Down and Distance
Why the Green Bay Packers & presidential politicians should be nervous: It's ayear for insurgents
If you needed proof that politicians look to the NFL to inform the narratives they use to build their their campaigns, one only needed to watch Rick Perry invoke the hallowed name of Tim Tebow in the final Republican debate before delegates actually started getting assigned for exhibit A.
"I hope I am the Tim Tebow of the Iowa caucuses," the Governor opined, and he wasn't talking to a crowd in Denver, or even Florida.
Fact is, football and politics have been entwined since Teddy Roosevelt first mandated that the game's rulemakers create the forward pass, a move he insisted upon because 18 brave young men had died on the field in the 1906 season. There's always been a link between our most beloved game and our political institutions.
There's always been a link between our most beloved game and our political institutions.

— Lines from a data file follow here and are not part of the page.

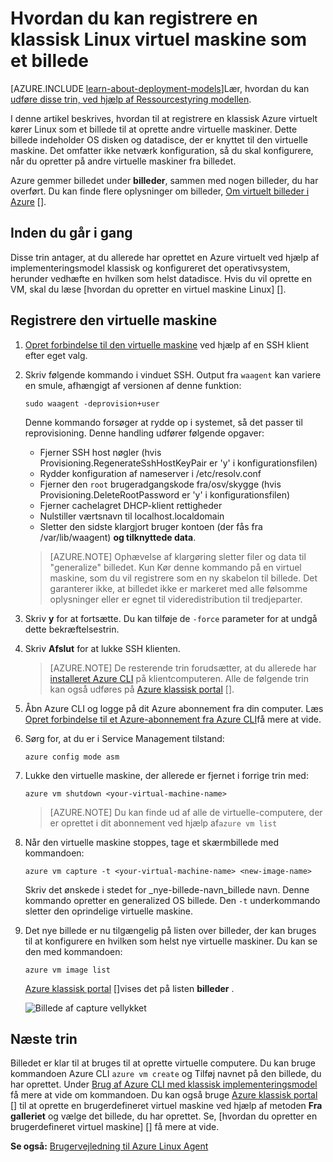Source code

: <properties
    pageTitle="Hent et billede af en Linux VM | Microsoft Azure"
    description="Lær at tage et skærmbillede af en Linux-baserede Azure VM (virtual machine) oprettet med den klassiske implementeringsmodel."
    services="virtual-machines-linux"
    documentationCenter=""
    authors="iainfoulds"
    manager="timlt"
    editor="tysonn"
    tags="azure-service-management"/>

<tags
    ms.service="virtual-machines-linux"
    ms.workload="infrastructure-services"
    ms.tgt_pltfrm="vm-linux"
    ms.devlang="na"
    ms.topic="article"
    ms.date="08/31/2016"
    ms.author="iainfou"/>


# <a name="how-to-capture-a-classic-linux-virtual-machine-as-an-image"></a>Hvordan du kan registrere en klassisk Linux virtuel maskine som et billede

[AZURE.INCLUDE [learn-about-deployment-models](../../includes/learn-about-deployment-models-classic-include.md)]Lær, hvordan du kan [udføre disse trin, ved hjælp af Ressourcestyring modellen](virtual-machines-linux-capture-image.md).

I denne artikel beskrives, hvordan til at registrere en klassisk Azure virtuelt kører Linux som et billede til at oprette andre virtuelle maskiner. Dette billede indeholder OS disken og datadisce, der er knyttet til den virtuelle maskine. Det omfatter ikke netværk konfiguration, så du skal konfigurere, når du opretter på andre virtuelle maskiner fra billedet.

Azure gemmer billedet under **billeder**, sammen med nogen billeder, du har overført. Du kan finde flere oplysninger om billeder, [Om virtuelt billeder i Azure] [].

## <a name="before-you-begin"></a>Inden du går i gang

Disse trin antager, at du allerede har oprettet en Azure virtuelt ved hjælp af implementeringsmodel klassisk og konfigureret det operativsystem, herunder vedhæfte en hvilken som helst datadisce. Hvis du vil oprette en VM, skal du læse [hvordan du opretter en virtuel maskine Linux] [].


## <a name="capture-the-virtual-machine"></a>Registrere den virtuelle maskine

1. [Opret forbindelse til den virtuelle maskine](virtual-machines-linux-mac-create-ssh-keys.md) ved hjælp af en SSH klient efter eget valg.

2. Skriv følgende kommando i vinduet SSH. Output fra `waagent` kan variere en smule, afhængigt af versionen af denne funktion:

    `sudo waagent -deprovision+user`

    Denne kommando forsøger at rydde op i systemet, så det passer til reprovisioning. Denne handling udfører følgende opgaver:

    - Fjerner SSH host nøgler (hvis Provisioning.RegenerateSshHostKeyPair er 'y' i konfigurationsfilen)
    - Rydder konfiguration af nameserver i /etc/resolv.conf
    - Fjerner den `root` brugeradgangskode fra/osv/skygge (hvis Provisioning.DeleteRootPassword er 'y' i konfigurationsfilen)
    - Fjerner cachelagret DHCP-klient rettigheder
    - Nulstiller værtsnavn til localhost.localdomain
    - Sletter den sidste klargjort bruger kontoen (der fås fra /var/lib/waagent) **og tilknyttede data**.

    >[AZURE.NOTE] Ophævelse af klargøring sletter filer og data til "generalize" billedet. Kun Kør denne kommando på en virtuel maskine, som du vil registrere som en ny skabelon til billede. Det garanterer ikke, at billedet ikke er markeret med alle følsomme oplysninger eller er egnet til videredistribution til tredjeparter.


3. Skriv **y** for at fortsætte. Du kan tilføje de `-force` parameter for at undgå dette bekræftelsestrin.

4. Skriv **Afslut** for at lukke SSH klienten.

    >[AZURE.NOTE] De resterende trin forudsætter, at du allerede har [installeret Azure CLI](../xplat-cli-install.md) på klientcomputeren. Alle de følgende trin kan også udføres på [Azure klassisk portal] [].

5. Åbn Azure CLI og logge på dit Azure abonnement fra din computer. Læs [Opret forbindelse til et Azure-abonnement fra Azure CLI](../xplat-cli-connect.md)få mere at vide.

6. Sørg for, at du er i Service Management tilstand:

    `azure config mode asm`

7. Lukke den virtuelle maskine, der allerede er fjernet i forrige trin med:

    `azure vm shutdown <your-virtual-machine-name>`

    >[AZURE.NOTE] Du kan finde ud af alle de virtuelle-computere, der er oprettet i dit abonnement ved hjælp af`azure vm list`

8. Når den virtuelle maskine stoppes, tage et skærmbillede med kommandoen:

    `azure vm capture -t <your-virtual-machine-name> <new-image-name>`

    Skriv det ønskede i stedet for _nye-billede-navn_billede navn. Denne kommando opretter en generalized OS billede. Den `-t` underkommando sletter den oprindelige virtuelle maskine.

9.  Det nye billede er nu tilgængelig på listen over billeder, der kan bruges til at konfigurere en hvilken som helst nye virtuelle maskiner. Du kan se den med kommandoen:

    `azure vm image list`

    [Azure klassisk portal] []vises det på listen **billeder** .

    ![Billede af capture vellykket](./media/virtual-machines-linux-classic-capture-image/VMCapturedImageAvailable.png)


## <a name="next-steps"></a>Næste trin
Billedet er klar til at bruges til at oprette virtuelle computere. Du kan bruge kommandoen Azure CLI `azure vm create` og Tilføj navnet på den billede, du har oprettet. Under [Brug af Azure CLI med klassisk implementeringsmodel](../virtual-machines-command-line-tools.md) få mere at vide om kommandoen. Du kan også bruge [Azure klassisk portal] [] til at oprette en brugerdefineret virtuel maskine ved hjælp af metoden **Fra galleriet** og vælge det billede, du har oprettet. Se, [hvordan du opretter en brugerdefineret virtuel maskine] [] få mere at vide.

**Se også:** [Brugervejledning til Azure Linux Agent](virtual-machines-linux-agent-user-guide.md)

[Azure klassisk portal]: http://manage.windowsazure.com
[Om virtuelt billeder i Azure]: virtual-machines-linux-classic-about-images.md
[Sådan oprettes en brugerdefineret virtuel maskine]: virtual-machines-linux-classic-create-custom.md
[How to Attach a Data Disk to a Virtual Machine]: virtual-machines-windows-classic-attach-disk.md
[Sådan oprettes en Linux virtuel maskine]: virtual-machines-linux-classic-create-custom.md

It goes beyond Jack Kemp and Lynn Swann. It goes beyond John McCain pandering to Wisconsin and Pennsylvania audiences by insisting that during his tenure as a POW, he recited the names of the Packers or Steelers offensive linemen when interrogated about the names of the other men in his unit. Which team he cited depended on where he was giving the speech. It goes beyond the infamous car ride in which Hunter S. Thompson and Richard Nixon spent an hour together during the 1968 campaign with the caveat that they discuss only the goings-on in the NFL.

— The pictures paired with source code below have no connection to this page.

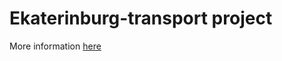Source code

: # Ekaterinburg-transport project

More information [here](https://oybek.github.io/java/vkapi/2018/03/21/ekb-transport-bot-architecture.html)
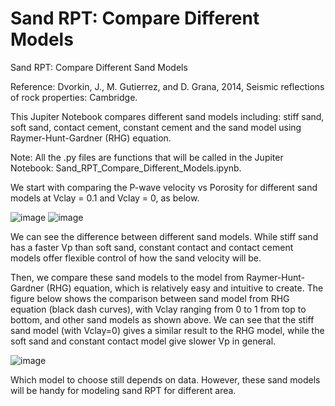# Sand RPT: Compare Different Models

Sand RPT: Compare Different Sand Models

Reference: Dvorkin, J., M. Gutierrez, and D. Grana, 2014, Seismic reflections of  rock properties: Cambridge.

This Jupiter Notebook compares different sand models including: stiff sand, soft sand, contact cement, constant cement and the sand model using Raymer-Hunt-Gardner (RHG) equation. 

Note: 
All the .py files are functions that will be called in the Jupiter Notebook: Sand_RPT_Compare_Different_Models.ipynb.

We start with comparing the P-wave velocity vs Porosity for different sand models at Vclay = 0.1 and Vclay = 0, as below.

![image](https://github.com/user-attachments/assets/a61ff148-3e9a-4a01-af20-c3c11e7ca745)
![image](https://github.com/user-attachments/assets/e1906f87-a213-4537-98a6-28884cae4e8f)

We can see the difference between different sand models. While stiff sand has a faster Vp than soft sand, constant contact and contact cement models offer flexible control of how the sand velocity will be.

Then, we compare these sand models to the model from Raymer-Hunt-Gardner (RHG) equation, which is relatively easy and intuitive to create. The figure below shows the comparison between sand model from RHG equation (black dash curves), with Vclay ranging from 0 to 1 from top to bottom, and other sand models as shown above. We can see that the stiff sand model (with Vclay=0) gives a similar result to the RHG model, while the soft sand and constant contact model give slower Vp in general.

![image](https://github.com/user-attachments/assets/14079120-2e6a-40b1-a99d-fab6c013e8e1)

Which model to choose still depends on data. However, these sand models will be handy for modeling sand RPT for different area.
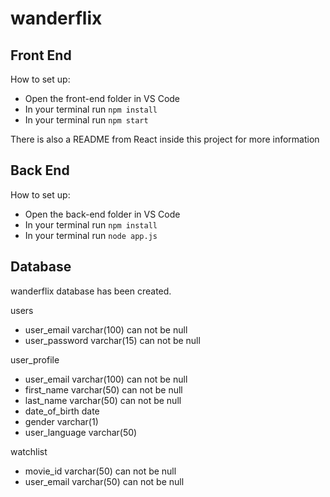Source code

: # wanderflix

## Front End

How to set up:
- Open the front-end folder in VS Code
- In your terminal run `npm install` 
- In your terminal run `npm start`

There is also a README from React inside this project for more information


## Back End

How to set up:
- Open the back-end folder in VS Code
- In your terminal run `npm install` 
- In your terminal run `node app.js`


## Database

wanderflix database has been created.

users 
- user_email varchar(100) can not be null
- user_password varchar(15) can not be null

user_profile 
- user_email varchar(100) can not be null
- first_name varchar(50) can not be null
- last_name varchar(50) can not be null
- date_of_birth date
- gender varchar(1)
- user_language varchar(50)

watchlist 
- movie_id varchar(50) can not be null
- user_email varchar(50) can not be null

The narratives that we pull from the NFL are the most indicative of where we are as a culture at any given time, because they are spontaneous. They're not movies, dictated by either an auteur’s vision or a studio's relentless focus-grouping; they're not reality television where authenticity never enters the equation. These are stories with no inherent meaning besides some geographic loyalties, and they capture the attention of the American people like none other.

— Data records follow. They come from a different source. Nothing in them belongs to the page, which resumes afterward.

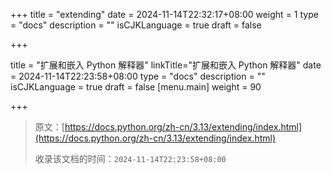 +++
title = "extending"
date = 2024-11-14T22:32:17+08:00
weight = 1
type = "docs"
description = ""
isCJKLanguage = true
draft = false

+++

title = "扩展和嵌入 Python 解释器"
linkTitle="扩展和嵌入 Python 解释器"
date = 2024-11-14T22:23:58+08:00
type = "docs"
description = ""
isCJKLanguage = true
draft = false
[menu.main]
    weight = 90

+++

> 原文：[https://docs.python.org/zh-cn/3.13/extending/index.html](https://docs.python.org/zh-cn/3.13/extending/index.html)
>
> 收录该文档的时间：`2024-11-14T22:23:58+08:00`

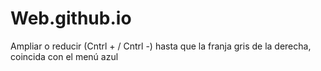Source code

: # Web.github.io
Ampliar o reducir (Cntrl + / Cntrl -) hasta que la franja gris de la derecha, coincida con el menú azul
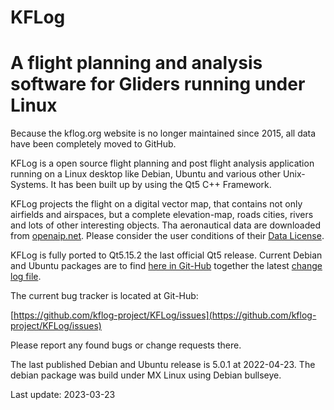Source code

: KFLog
=====
A flight planning and analysis software for Gliders running under Linux
=====

Because the kflog.org website is no longer maintained since 2015, all data have been completely moved to GitHub.

KFLog is a open source flight planning and post flight analysis application running on a
Linux desktop like Debian, Ubuntu and various other Unix-Systems. It has been built up by
using the Qt5 C++ Framework.

KFLog projects the flight on a digital vector map, that contains not only
airfields and airspaces, but a complete elevation-map, roads cities, rivers
and lots of other interesting objects. Tha aeronautical data are downloaded from [openaip.net](https://www.openaip.net/).
Please consider the user conditions of their [Data License](https://creativecommons.org/licenses/by-nc/4.0/).

KFLog is fully ported to Qt5.15.2 the last official Qt5 release. Current
Debian and Ubuntu packages are to find [here in Git-Hub](https://github.com/kflog-project/KFLog/tree/master/Releases)
together the latest [change log file](https://github.com/kflog-project/KFLog/blob/master/ChangeLog).

The current bug tracker is located at Git-Hub:

[https://github.com/kflog-project/KFLog/issues](https://github.com/kflog-project/KFLog/issues)

Please report any found bugs or change requests there.

The last published Debian and Ubuntu release is 5.0.1 at 2022-04-23. The debian package was build under MX Linux using Debian bullseye.

Last update: 2023-03-23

It would be wrong to claim that there was a causal relationship between the two — people will not caucus for Rick Perry because he crassly attempted to claim the mantle of Tebow — but it would be equally foolish to dismiss the significance of the NFL narratives when it comes time to consider politics.
And that is why the story of the 2011 Green Bay Packers should have any front runner going into the 2012 political season a little bit nervous.
But the Packers are the best team in the league… !
Until the Packers’ shocking loss to the deeply unlikely one-two punch of interim head coach Romeo Crennel’s adroit gameplan and recent waiver-wire quarterback Kyle Orton’s smooth game management in Kansas City, the narrative around Green Bay’s season was something like this: “Yep, they’re really good.”
It was weird, given how much America tends to love a winner. The last few times we had teams reach 13-0 — in 2007 with the New England Patriots, and in 2009 with the Indianapolis Colts and the New Orleans Saints — these were the dominant stoylines of the league.
Could they do it? Did we even want them to? The ’07 Patriots divided America with their grim, unsmiling coach, their underwear model of a perfect quarterback, and their predilection for running up the score on hapless opponents. The ’09 Saints played to redeem their city, while that year’s Colts team was thrilling because nice-guy quarterback Peyton Manning suggested that a quarterback already on the very short list for The Best Ever could be getting even better.
We love to talk about a winner, but we haven’t been talking much about the 2011 Packers.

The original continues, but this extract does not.